Yea but look on the review its seems a hit and miss chance plus you can buy the A-DATA i have for cheap on newegg.com $58 last time i look and u cant go wrong with the Tracers


----------



## Wile E (Mar 11, 2008)

Xazax said:


> Yea but look on the review its seems a hit and miss chance plus you can buy the A-DATA i have for cheap on newegg.com $58 last time i look and u cant go wrong with the Tracers


Hit and miss in what manner? You know you can't trust Newegg reviews. 9/10 people have no clue what they're talking about. Most of the people with issues running them at spec I am willing to bet don't have a mobo that can do 1200MHz on the ram, or have no idea how to set voltages and timings, thinking the computer will just automatically boot the sticks to 1200MHz.

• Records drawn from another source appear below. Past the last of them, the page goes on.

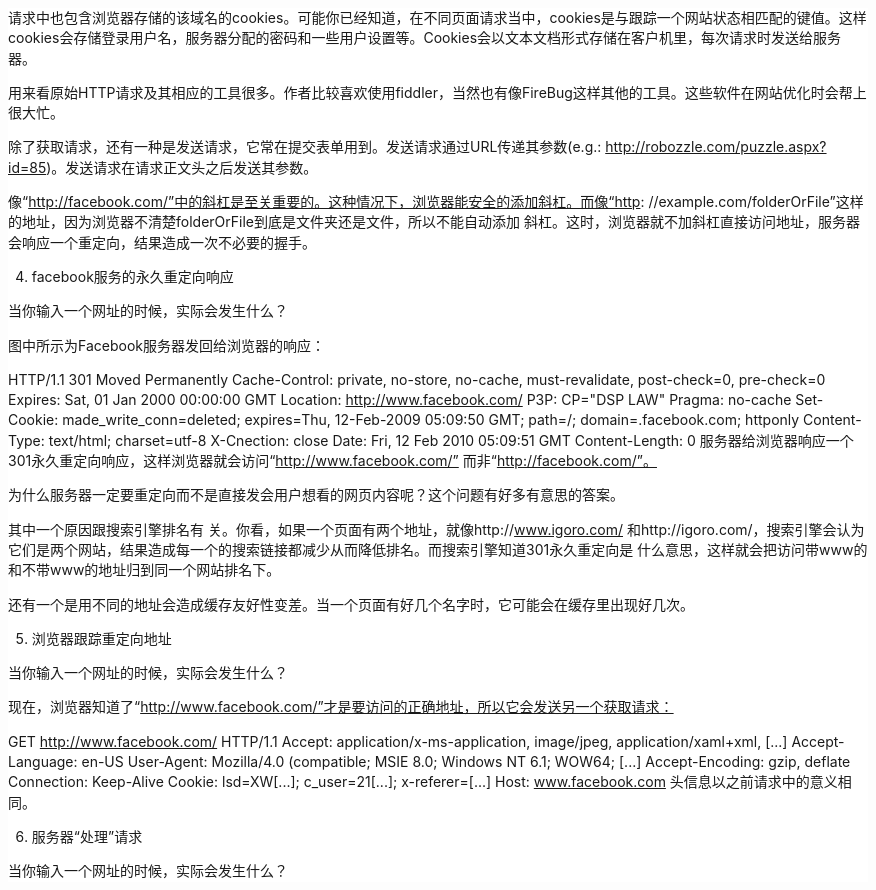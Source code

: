 请求中也包含浏览器存储的该域名的cookies。可能你已经知道，在不同页面请求当中，cookies是与跟踪一个网站状态相匹配的键值。这样cookies会存储登录用户名，服务器分配的密码和一些用户设置等。Cookies会以文本文档形式存储在客户机里，每次请求时发送给服务器。

用来看原始HTTP请求及其相应的工具很多。作者比较喜欢使用fiddler，当然也有像FireBug这样其他的工具。这些软件在网站优化时会帮上很大忙。

除了获取请求，还有一种是发送请求，它常在提交表单用到。发送请求通过URL传递其参数(e.g.: http://robozzle.com/puzzle.aspx?id=85)。发送请求在请求正文头之后发送其参数。

像“http://facebook.com/”中的斜杠是至关重要的。这种情况下，浏览器能安全的添加斜杠。而像“http: //example.com/folderOrFile”这样的地址，因为浏览器不清楚folderOrFile到底是文件夹还是文件，所以不能自动添加 斜杠。这时，浏览器就不加斜杠直接访问地址，服务器会响应一个重定向，结果造成一次不必要的握手。

4. facebook服务的永久重定向响应

当你输入一个网址的时候，实际会发生什么？

图中所示为Facebook服务器发回给浏览器的响应：

HTTP/1.1 301 Moved Permanently
 Cache-Control: private, no-store, no-cache, must-revalidate, post-check=0,
 pre-check=0
 Expires: Sat, 01 Jan 2000 00:00:00 GMT
 Location: http://www.facebook.com/
 P3P: CP="DSP LAW"
 Pragma: no-cache
 Set-Cookie: made_write_conn=deleted; expires=Thu, 12-Feb-2009 05:09:50 GMT;
 path=/; domain=.facebook.com; httponly
 Content-Type: text/html; charset=utf-8
 X-Cnection: close
 Date: Fri, 12 Feb 2010 05:09:51 GMT
 Content-Length: 0
服务器给浏览器响应一个301永久重定向响应，这样浏览器就会访问“http://www.facebook.com/” 而非“http://facebook.com/”。

为什么服务器一定要重定向而不是直接发会用户想看的网页内容呢？这个问题有好多有意思的答案。

其中一个原因跟搜索引擎排名有 关。你看，如果一个页面有两个地址，就像http://www.igoro.com/ 和http://igoro.com/，搜索引擎会认为它们是两个网站，结果造成每一个的搜索链接都减少从而降低排名。而搜索引擎知道301永久重定向是 什么意思，这样就会把访问带www的和不带www的地址归到同一个网站排名下。

还有一个是用不同的地址会造成缓存友好性变差。当一个页面有好几个名字时，它可能会在缓存里出现好几次。

5. 浏览器跟踪重定向地址

当你输入一个网址的时候，实际会发生什么？

现在，浏览器知道了“http://www.facebook.com/”才是要访问的正确地址，所以它会发送另一个获取请求：

GET http://www.facebook.com/ HTTP/1.1
 Accept: application/x-ms-application, image/jpeg, application/xaml+xml, [...]
 Accept-Language: en-US
 User-Agent: Mozilla/4.0 (compatible; MSIE 8.0; Windows NT 6.1; WOW64; [...]
 Accept-Encoding: gzip, deflate
 Connection: Keep-Alive
 Cookie: lsd=XW[...]; c_user=21[...]; x-referer=[...]
 Host: www.facebook.com
头信息以之前请求中的意义相同。

6. 服务器“处理”请求

当你输入一个网址的时候，实际会发生什么？
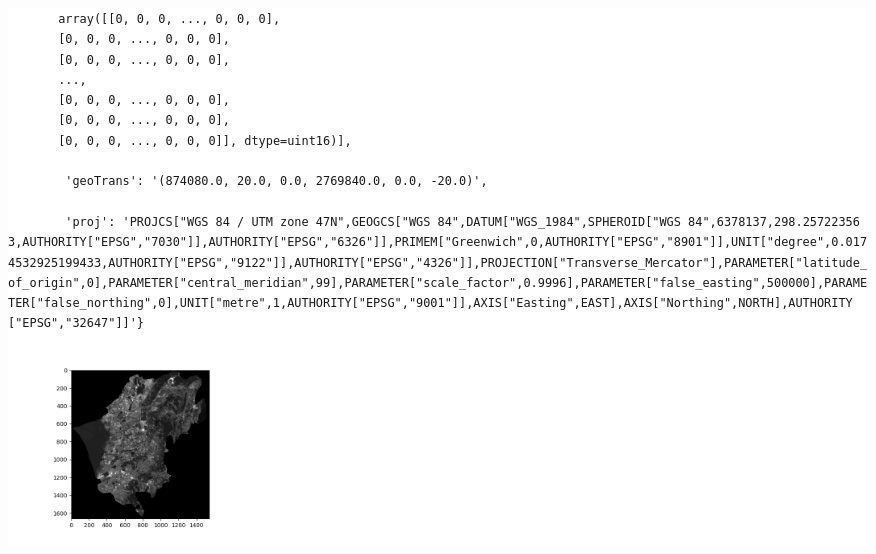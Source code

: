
 ```
       array([[0, 0, 0, ..., 0, 0, 0],
       [0, 0, 0, ..., 0, 0, 0],
       [0, 0, 0, ..., 0, 0, 0],
       ...,
       [0, 0, 0, ..., 0, 0, 0],
       [0, 0, 0, ..., 0, 0, 0],
       [0, 0, 0, ..., 0, 0, 0]], dtype=uint16)],

        'geoTrans': '(874080.0, 20.0, 0.0, 2769840.0, 0.0, -20.0)',

        'proj': 'PROJCS["WGS 84 / UTM zone 47N",GEOGCS["WGS 84",DATUM["WGS_1984",SPHEROID["WGS 84",6378137,298.257223563,AUTHORITY["EPSG","7030"]],AUTHORITY["EPSG","6326"]],PRIMEM["Greenwich",0,AUTHORITY["EPSG","8901"]],UNIT["degree",0.0174532925199433,AUTHORITY["EPSG","9122"]],AUTHORITY["EPSG","4326"]],PROJECTION["Transverse_Mercator"],PARAMETER["latitude_of_origin",0],PARAMETER["central_meridian",99],PARAMETER["scale_factor",0.9996],PARAMETER["false_easting",500000],PARAMETER["false_northing",0],UNIT["metre",1,AUTHORITY["EPSG","9001"]],AXIS["Easting",EAST],AXIS["Northing",NORTH],AUTHORITY["EPSG","32647"]]'}
```
<img src='image.png' width='30%'>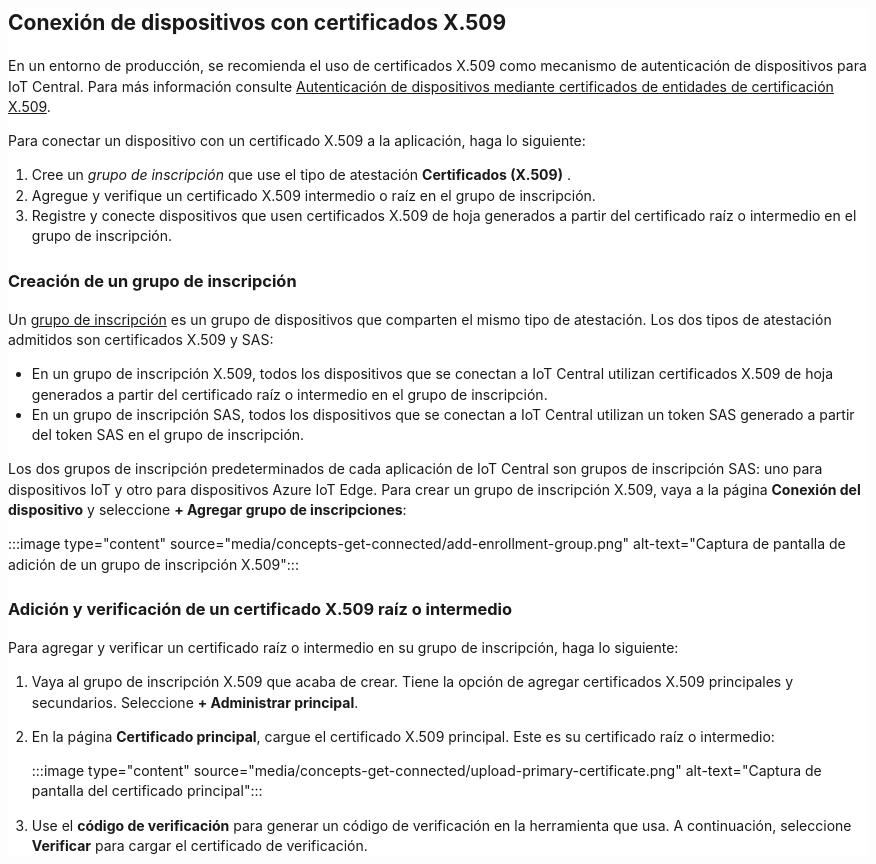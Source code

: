 ## <a name="connect-devices-using-x509-certificates"></a>Conexión de dispositivos con certificados X.509

En un entorno de producción, se recomienda el uso de certificados X.509 como mecanismo de autenticación de dispositivos para IoT Central. Para más información consulte [Autenticación de dispositivos mediante certificados de entidades de certificación X.509](../../iot-hub/iot-hub-x509ca-overview.md).

Para conectar un dispositivo con un certificado X.509 a la aplicación, haga lo siguiente:

1. Cree un *grupo de inscripción* que use el tipo de atestación **Certificados (X.509)** .
2. Agregue y verifique un certificado X.509 intermedio o raíz en el grupo de inscripción.
3. Registre y conecte dispositivos que usen certificados X.509 de hoja generados a partir del certificado raíz o intermedio en el grupo de inscripción.

### <a name="create-an-enrollment-group"></a>Creación de un grupo de inscripción

Un [grupo de inscripción](../../iot-dps/concepts-service.md#enrollment) es un grupo de dispositivos que comparten el mismo tipo de atestación. Los dos tipos de atestación admitidos son certificados X.509 y SAS:

- En un grupo de inscripción X.509, todos los dispositivos que se conectan a IoT Central utilizan certificados X.509 de hoja generados a partir del certificado raíz o intermedio en el grupo de inscripción.
- En un grupo de inscripción SAS, todos los dispositivos que se conectan a IoT Central utilizan un token SAS generado a partir del token SAS en el grupo de inscripción.

Los dos grupos de inscripción predeterminados de cada aplicación de IoT Central son grupos de inscripción SAS: uno para dispositivos IoT y otro para dispositivos Azure IoT Edge. Para crear un grupo de inscripción X.509, vaya a la página **Conexión del dispositivo** y seleccione **+ Agregar grupo de inscripciones**:

:::image type="content" source="media/concepts-get-connected/add-enrollment-group.png" alt-text="Captura de pantalla de adición de un grupo de inscripción X.509":::

### <a name="add-and-verify-a-root-or-intermediate-x509-certificate"></a>Adición y verificación de un certificado X.509 raíz o intermedio

Para agregar y verificar un certificado raíz o intermedio en su grupo de inscripción, haga lo siguiente:

1. Vaya al grupo de inscripción X.509 que acaba de crear. Tiene la opción de agregar certificados X.509 principales y secundarios. Seleccione **+ Administrar principal**.

1. En la página **Certificado principal**, cargue el certificado X.509 principal. Este es su certificado raíz o intermedio:

    :::image type="content" source="media/concepts-get-connected/upload-primary-certificate.png" alt-text="Captura de pantalla del certificado principal":::

1. Use el **código de verificación** para generar un código de verificación en la herramienta que usa. A continuación, seleccione **Verificar** para cargar el certificado de verificación.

Now, I have heard that there's been a QC problem. Even I had a stick die on me. But I don't really care with the lifetime warranty.


----------



## Xazax (Mar 11, 2008)

Right now my Vote goes to these A-DATA im using 800mhz RAM OCable with CAS4 timings 
Stock Volts and timings hit DDR2 1150

1150 4-4-4-11 2T 2.2v
http://img85.imageshack.us/img85/4281/oc2mf6.jpg


----------



## Wile E (Mar 11, 2008)

Xazax said:


> Right now my Vote goes to these A-DATA im using 800mhz RAM OCable with CAS4 timings
> Stock Volts and timings hit DDR2 1150
> 
> 1150 4-4-4-11 2T 2.2v
> http://img85.imageshack.us/img85/4281/oc2mf6.jpg



That means they're likely D9GMH. Not many 800 kits have those anymore. They're a hard IC to come by now. How long have you had your ram? If it's been a couple of months, I'm willing to bet the new 800 kits don't have those ICs. To get GHM's, you most likely have to look at the 1066 and up kits now. Still then, it's hit and miss. I know the Transcend uses GMH in all of their 1200 kits, and I believe most of their 1066 kits. I only know that from personal experience. 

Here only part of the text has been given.